Please can you explain Geneva Call’s mission, and your role as Director of Operations at Geneva Call?
Geneva Call is a field-based, neutral, impartial and independent international humanitarian organisation with the unique mission to protect civilians by strengthening the respect of humanitarian norms by armed non-State actors. In order to promote the protection of civilians, Geneva Call uses a wide range of targeted and innovative tools among armed non-State actors, including Deed of Commitments.
As the Director of Operations, I provide strategic direction and oversight for the overall development of Geneva Call’s programs worldwide with a view to ensure that they effectively respond to the field needs, guide our staff security management system, and oversee the monitoring, review and evaluation of our operations.
During your time with Geneva Call, what trends and challenges have you witnessed related to ensuring compliance with International Humanitarian Law (IHL) and International Human Rights Law (IHRL) by armed non-State actors (ANSAs)?
Armed non-State actors are a major player in contemporary armed conflicts, hence the need to engage them with a view to foster compliance with IHL and IHRL. In our work, Geneva Call has identified three major challenges.

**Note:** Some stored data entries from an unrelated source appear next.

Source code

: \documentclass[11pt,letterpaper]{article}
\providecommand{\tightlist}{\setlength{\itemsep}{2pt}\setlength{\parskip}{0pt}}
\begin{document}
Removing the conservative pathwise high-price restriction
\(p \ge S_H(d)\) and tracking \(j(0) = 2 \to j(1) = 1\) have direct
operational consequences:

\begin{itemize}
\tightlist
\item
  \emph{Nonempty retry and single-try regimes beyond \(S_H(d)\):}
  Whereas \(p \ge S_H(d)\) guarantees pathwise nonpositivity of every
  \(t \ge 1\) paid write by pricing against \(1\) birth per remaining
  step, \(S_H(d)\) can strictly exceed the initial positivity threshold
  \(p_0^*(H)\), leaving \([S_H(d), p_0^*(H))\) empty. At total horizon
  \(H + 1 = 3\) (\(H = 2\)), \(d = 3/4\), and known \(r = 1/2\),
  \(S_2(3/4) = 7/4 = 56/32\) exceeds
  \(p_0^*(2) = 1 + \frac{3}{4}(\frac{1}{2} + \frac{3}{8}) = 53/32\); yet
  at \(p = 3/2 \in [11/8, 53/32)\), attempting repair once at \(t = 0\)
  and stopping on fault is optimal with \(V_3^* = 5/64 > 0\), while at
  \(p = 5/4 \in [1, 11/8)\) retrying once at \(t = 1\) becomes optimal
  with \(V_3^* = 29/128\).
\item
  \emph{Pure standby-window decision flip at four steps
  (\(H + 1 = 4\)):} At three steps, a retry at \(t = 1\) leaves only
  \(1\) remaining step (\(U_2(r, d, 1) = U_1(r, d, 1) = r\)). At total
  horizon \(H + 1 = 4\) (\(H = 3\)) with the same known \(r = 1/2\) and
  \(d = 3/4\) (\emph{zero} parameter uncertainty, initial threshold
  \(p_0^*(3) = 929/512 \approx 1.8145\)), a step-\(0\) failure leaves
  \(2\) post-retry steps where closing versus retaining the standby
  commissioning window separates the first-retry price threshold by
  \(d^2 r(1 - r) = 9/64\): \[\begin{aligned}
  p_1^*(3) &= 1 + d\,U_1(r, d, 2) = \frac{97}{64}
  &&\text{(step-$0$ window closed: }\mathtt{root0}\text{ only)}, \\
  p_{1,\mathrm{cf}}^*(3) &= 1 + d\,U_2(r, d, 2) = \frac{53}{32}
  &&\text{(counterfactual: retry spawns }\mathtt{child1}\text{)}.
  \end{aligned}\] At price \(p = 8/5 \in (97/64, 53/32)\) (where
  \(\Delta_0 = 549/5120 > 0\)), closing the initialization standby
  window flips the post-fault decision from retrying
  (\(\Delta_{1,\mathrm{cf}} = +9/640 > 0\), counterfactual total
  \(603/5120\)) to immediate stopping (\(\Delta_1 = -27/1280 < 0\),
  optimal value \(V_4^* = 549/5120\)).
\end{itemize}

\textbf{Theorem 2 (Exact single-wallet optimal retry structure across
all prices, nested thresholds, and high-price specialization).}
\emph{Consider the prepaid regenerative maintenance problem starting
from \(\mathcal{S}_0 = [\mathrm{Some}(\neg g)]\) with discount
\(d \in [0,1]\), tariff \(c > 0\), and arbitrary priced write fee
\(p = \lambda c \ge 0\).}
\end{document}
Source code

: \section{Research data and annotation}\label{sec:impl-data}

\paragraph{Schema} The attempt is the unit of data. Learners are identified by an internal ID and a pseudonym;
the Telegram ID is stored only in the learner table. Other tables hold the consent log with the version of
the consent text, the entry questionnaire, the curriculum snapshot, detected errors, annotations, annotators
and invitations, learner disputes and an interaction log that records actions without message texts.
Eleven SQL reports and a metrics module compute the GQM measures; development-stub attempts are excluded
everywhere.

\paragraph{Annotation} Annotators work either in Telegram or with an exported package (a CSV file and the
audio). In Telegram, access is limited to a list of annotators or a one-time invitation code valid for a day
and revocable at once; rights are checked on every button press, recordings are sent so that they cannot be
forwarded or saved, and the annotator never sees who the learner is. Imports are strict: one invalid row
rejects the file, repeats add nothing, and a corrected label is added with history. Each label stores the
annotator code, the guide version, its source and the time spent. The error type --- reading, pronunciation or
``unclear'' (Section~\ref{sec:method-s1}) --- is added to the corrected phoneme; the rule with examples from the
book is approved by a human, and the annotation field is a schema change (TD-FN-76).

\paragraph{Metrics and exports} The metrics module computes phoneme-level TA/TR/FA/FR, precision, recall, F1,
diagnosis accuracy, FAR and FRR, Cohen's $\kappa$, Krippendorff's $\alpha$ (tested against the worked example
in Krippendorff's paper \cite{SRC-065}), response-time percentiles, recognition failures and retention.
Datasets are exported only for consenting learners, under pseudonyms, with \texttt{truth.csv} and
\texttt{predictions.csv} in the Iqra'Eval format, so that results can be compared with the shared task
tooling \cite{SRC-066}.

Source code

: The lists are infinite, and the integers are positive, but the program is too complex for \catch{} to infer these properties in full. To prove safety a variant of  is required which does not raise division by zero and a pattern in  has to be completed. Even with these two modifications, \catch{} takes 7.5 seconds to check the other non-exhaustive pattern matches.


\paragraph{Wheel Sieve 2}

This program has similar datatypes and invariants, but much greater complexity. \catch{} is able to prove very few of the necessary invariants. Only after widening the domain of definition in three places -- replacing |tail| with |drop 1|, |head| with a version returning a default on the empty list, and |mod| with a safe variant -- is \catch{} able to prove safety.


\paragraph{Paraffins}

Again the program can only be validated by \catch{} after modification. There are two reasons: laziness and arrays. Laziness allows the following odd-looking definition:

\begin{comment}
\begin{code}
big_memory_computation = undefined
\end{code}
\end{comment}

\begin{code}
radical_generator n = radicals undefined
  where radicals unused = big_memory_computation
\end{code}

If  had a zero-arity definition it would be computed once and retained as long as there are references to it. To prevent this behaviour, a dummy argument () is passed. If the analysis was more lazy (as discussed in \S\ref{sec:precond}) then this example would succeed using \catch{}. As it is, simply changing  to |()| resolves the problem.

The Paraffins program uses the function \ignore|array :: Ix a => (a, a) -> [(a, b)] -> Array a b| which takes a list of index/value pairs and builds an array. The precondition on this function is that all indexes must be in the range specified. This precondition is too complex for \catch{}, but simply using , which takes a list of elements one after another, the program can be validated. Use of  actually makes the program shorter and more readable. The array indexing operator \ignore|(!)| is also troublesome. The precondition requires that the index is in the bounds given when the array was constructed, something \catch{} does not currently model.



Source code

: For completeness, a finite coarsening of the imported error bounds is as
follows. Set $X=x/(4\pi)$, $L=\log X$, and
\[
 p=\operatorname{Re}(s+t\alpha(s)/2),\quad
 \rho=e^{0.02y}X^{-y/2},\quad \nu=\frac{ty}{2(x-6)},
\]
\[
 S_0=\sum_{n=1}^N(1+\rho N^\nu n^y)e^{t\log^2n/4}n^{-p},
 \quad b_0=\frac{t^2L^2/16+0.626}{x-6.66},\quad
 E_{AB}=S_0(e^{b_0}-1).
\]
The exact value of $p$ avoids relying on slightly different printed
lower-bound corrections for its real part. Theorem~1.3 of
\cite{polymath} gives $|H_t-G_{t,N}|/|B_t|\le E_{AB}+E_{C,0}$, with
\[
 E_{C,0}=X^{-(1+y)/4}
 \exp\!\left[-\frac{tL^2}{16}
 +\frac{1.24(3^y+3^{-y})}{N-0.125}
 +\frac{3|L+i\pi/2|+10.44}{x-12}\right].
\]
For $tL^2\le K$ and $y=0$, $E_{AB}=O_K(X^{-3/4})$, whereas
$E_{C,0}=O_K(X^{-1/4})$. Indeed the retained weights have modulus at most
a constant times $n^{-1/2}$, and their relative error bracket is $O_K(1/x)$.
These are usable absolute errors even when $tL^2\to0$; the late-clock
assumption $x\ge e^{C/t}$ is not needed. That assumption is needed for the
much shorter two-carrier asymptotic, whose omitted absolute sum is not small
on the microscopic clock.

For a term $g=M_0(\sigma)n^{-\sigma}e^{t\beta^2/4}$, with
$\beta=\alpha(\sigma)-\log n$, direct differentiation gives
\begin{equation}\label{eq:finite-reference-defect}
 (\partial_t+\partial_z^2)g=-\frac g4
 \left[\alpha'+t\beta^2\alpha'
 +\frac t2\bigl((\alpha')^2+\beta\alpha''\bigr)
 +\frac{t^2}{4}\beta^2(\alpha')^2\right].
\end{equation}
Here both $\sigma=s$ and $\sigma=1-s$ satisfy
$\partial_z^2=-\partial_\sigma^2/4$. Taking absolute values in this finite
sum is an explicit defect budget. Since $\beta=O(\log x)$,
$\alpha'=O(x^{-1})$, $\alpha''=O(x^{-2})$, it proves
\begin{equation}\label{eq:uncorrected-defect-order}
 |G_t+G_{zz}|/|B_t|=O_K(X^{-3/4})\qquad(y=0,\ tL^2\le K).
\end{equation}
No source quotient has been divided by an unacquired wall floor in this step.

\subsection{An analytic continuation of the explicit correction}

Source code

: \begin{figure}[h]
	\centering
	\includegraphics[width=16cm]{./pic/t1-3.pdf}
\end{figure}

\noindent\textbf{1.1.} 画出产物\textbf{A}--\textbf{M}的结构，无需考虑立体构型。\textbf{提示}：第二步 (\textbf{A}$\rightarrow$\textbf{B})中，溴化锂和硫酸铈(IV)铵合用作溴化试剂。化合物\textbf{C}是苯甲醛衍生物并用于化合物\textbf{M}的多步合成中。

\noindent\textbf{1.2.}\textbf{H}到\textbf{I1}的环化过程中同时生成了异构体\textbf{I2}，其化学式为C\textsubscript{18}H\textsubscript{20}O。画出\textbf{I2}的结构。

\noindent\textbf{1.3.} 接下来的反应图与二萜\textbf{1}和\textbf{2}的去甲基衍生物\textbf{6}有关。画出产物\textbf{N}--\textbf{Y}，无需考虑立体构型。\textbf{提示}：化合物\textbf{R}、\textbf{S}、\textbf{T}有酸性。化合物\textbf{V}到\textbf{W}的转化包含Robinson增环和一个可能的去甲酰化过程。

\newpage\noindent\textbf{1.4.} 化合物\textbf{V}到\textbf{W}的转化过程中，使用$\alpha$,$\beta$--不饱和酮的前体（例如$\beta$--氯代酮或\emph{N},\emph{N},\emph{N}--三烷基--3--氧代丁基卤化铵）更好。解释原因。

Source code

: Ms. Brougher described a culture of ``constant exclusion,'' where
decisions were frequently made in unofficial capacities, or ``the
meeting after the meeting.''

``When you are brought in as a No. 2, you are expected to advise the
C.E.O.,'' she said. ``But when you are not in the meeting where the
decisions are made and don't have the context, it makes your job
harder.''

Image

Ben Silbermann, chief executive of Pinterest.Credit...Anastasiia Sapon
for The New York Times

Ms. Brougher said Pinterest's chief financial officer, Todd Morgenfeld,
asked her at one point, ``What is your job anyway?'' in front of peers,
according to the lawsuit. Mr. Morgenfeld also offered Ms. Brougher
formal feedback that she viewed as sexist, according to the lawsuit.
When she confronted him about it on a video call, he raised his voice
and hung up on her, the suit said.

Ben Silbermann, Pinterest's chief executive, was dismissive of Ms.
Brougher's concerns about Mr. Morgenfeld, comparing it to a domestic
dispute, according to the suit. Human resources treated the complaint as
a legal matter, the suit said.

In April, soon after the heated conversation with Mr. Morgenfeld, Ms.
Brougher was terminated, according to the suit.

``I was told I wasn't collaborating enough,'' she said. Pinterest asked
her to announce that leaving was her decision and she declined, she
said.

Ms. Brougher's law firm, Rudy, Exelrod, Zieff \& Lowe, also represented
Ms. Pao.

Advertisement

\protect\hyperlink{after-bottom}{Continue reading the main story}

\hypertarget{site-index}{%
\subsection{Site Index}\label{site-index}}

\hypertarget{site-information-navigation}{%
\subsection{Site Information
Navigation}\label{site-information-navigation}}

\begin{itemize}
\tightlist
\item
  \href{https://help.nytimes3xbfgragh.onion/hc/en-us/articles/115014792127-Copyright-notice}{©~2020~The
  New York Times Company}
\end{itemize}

First, Geneva Call has observed an increasing trend for fragmentation and volatile alliances of ANSAs, coupled with longer, protracted armed conflicts. Developing a sustained humanitarian engagement with the aim to create long lasting behavioural change is more challenging when the internal structures of ANSAs are not stable or more horizontal. Therefore, it is crucial to engage not only the leadership of an ANSAs, but also other members as they could potentially belong to another ANSA in the future. However, this is not only a challenge, but also an opportunity. For example, when an ANSAs joins a broader umbrella alliance, they can open the door for the humanitarian engagement of other ANSAs in that alliance or exercise peer pressure to foster compliance.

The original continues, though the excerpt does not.